In some embodiments, the channel processing module 2433 is further configured to: any one of the following processes is performed: tracking a single channel according to the dialogue problem and the channel information to obtain visual channel characteristics; performing single-channel positioning processing according to the dialogue problem and the channel information to obtain dialogue historical channel characteristics; and tracking two channels according to the dialogue problems and the channel information to obtain visual channel characteristics, positioning two channels according to the dialogue problems and the channel information to obtain dialogue historical channel characteristics, and performing multi-mode fusion processing on the visual channel characteristics and the dialogue historical channel characteristics to obtain multi-mode channel characteristics.

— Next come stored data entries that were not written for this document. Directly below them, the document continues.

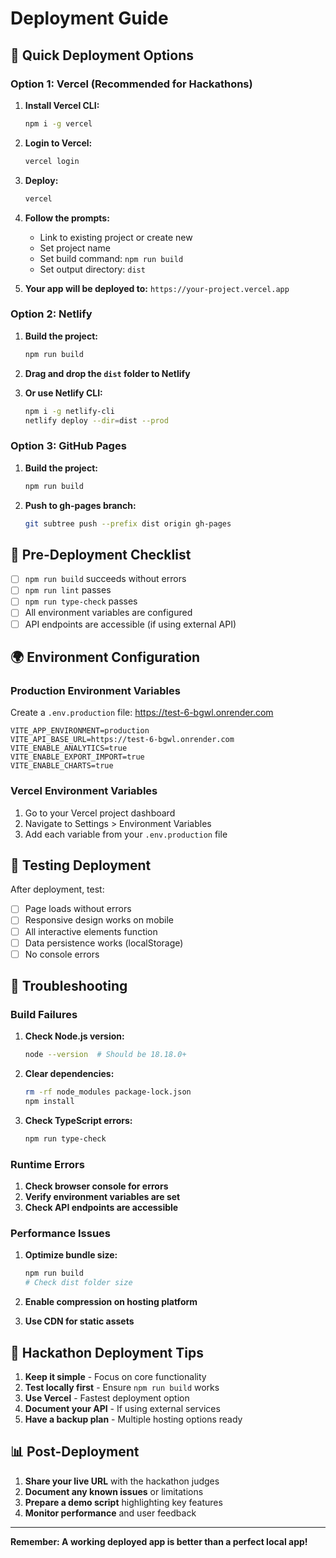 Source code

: # Deployment Guide

## 🚀 Quick Deployment Options

### Option 1: Vercel (Recommended for Hackathons)

1. **Install Vercel CLI:**

   ```bash
   npm i -g vercel
   ```

2. **Login to Vercel:**

   ```bash
   vercel login
   ```

3. **Deploy:**

   ```bash
   vercel
   ```

4. **Follow the prompts:**
   - Link to existing project or create new
   - Set project name
   - Set build command: `npm run build`
   - Set output directory: `dist`

5. **Your app will be deployed to:** `https://your-project.vercel.app`

### Option 2: Netlify

1. **Build the project:**

   ```bash
   npm run build
   ```

2. **Drag and drop the `dist` folder to Netlify**

3. **Or use Netlify CLI:**
   ```bash
   npm i -g netlify-cli
   netlify deploy --dir=dist --prod
   ```

### Option 3: GitHub Pages

1. **Build the project:**

   ```bash
   npm run build
   ```

2. **Push to gh-pages branch:**
   ```bash
   git subtree push --prefix dist origin gh-pages
   ```

## 🔧 Pre-Deployment Checklist

- [ ] `npm run build` succeeds without errors
- [ ] `npm run lint` passes
- [ ] `npm run type-check` passes
- [ ] All environment variables are configured
- [ ] API endpoints are accessible (if using external API)

## 🌍 Environment Configuration

### Production Environment Variables

Create a `.env.production` file:
https://test-6-bgwl.onrender.com

```env
VITE_APP_ENVIRONMENT=production
VITE_API_BASE_URL=https://test-6-bgwl.onrender.com
VITE_ENABLE_ANALYTICS=true
VITE_ENABLE_EXPORT_IMPORT=true
VITE_ENABLE_CHARTS=true
```

### Vercel Environment Variables

1. Go to your Vercel project dashboard
2. Navigate to Settings > Environment Variables
3. Add each variable from your `.env.production` file

## 📱 Testing Deployment

After deployment, test:

- [ ] Page loads without errors
- [ ] Responsive design works on mobile
- [ ] All interactive elements function
- [ ] Data persistence works (localStorage)
- [ ] No console errors

## 🚨 Troubleshooting

### Build Failures

1. **Check Node.js version:**

   ```bash
   node --version  # Should be 18.18.0+
   ```

2. **Clear dependencies:**

   ```bash
   rm -rf node_modules package-lock.json
   npm install
   ```

3. **Check TypeScript errors:**
   ```bash
   npm run type-check
   ```

### Runtime Errors

1. **Check browser console for errors**
2. **Verify environment variables are set**
3. **Check API endpoints are accessible**

### Performance Issues

1. **Optimize bundle size:**

   ```bash
   npm run build
   # Check dist folder size
   ```

2. **Enable compression on hosting platform**
3. **Use CDN for static assets**

## 🎯 Hackathon Deployment Tips

1. **Keep it simple** - Focus on core functionality
2. **Test locally first** - Ensure `npm run build` works
3. **Use Vercel** - Fastest deployment option
4. **Document your API** - If using external services
5. **Have a backup plan** - Multiple hosting options ready

## 📊 Post-Deployment

1. **Share your live URL** with the hackathon judges
2. **Document any known issues** or limitations
3. **Prepare a demo script** highlighting key features
4. **Monitor performance** and user feedback

---

**Remember: A working deployed app is better than a perfect local app!**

In some embodiments, the channel processing module 2433 is further configured to: any one of the following processes is performed: performing one-time tracking processing according to the conversation problem and the channel information to obtain visual channel characteristics; and performing at least two tracking treatments according to the dialogue problem and the channel information, wherein a positioning treatment is included between two adjacent tracking treatments to obtain a visual channel characteristic.

A channel processing module 2433, further configured to: any one of the following processes is performed: performing primary positioning processing according to the conversation problem and the channel information to obtain conversation historical channel characteristics; and performing at least two times of positioning processing according to the conversation question and the channel information, wherein tracking processing is included between two adjacent times of positioning processing, so as to obtain the historical channel characteristics of the conversation.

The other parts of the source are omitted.